### Exercise
Lines holding the word "nella" in the material below: count them and write the number alone.
* * * * * * *
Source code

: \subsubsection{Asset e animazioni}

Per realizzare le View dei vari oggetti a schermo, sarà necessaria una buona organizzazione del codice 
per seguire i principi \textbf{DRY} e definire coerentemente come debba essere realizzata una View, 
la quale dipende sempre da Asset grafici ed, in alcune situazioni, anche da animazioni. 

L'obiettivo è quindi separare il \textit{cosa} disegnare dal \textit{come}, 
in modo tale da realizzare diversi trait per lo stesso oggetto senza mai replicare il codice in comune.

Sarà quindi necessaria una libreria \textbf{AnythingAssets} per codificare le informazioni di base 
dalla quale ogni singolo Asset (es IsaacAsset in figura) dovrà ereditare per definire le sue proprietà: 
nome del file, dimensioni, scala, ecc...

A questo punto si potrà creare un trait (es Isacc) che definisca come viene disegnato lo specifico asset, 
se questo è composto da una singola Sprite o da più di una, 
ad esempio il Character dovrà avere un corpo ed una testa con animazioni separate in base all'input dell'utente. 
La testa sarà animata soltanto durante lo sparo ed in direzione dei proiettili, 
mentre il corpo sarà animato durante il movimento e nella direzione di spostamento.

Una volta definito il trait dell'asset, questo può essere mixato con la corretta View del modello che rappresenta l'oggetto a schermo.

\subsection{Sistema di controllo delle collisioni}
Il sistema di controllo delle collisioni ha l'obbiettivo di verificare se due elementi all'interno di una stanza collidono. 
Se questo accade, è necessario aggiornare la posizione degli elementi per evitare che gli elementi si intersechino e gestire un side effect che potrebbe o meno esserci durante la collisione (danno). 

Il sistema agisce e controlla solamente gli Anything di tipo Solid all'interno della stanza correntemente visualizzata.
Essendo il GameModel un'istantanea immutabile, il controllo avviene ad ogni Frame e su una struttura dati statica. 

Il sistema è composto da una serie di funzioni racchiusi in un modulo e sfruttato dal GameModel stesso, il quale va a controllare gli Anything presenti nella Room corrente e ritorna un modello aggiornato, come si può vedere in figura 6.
* * * * * * *
### Expected output
2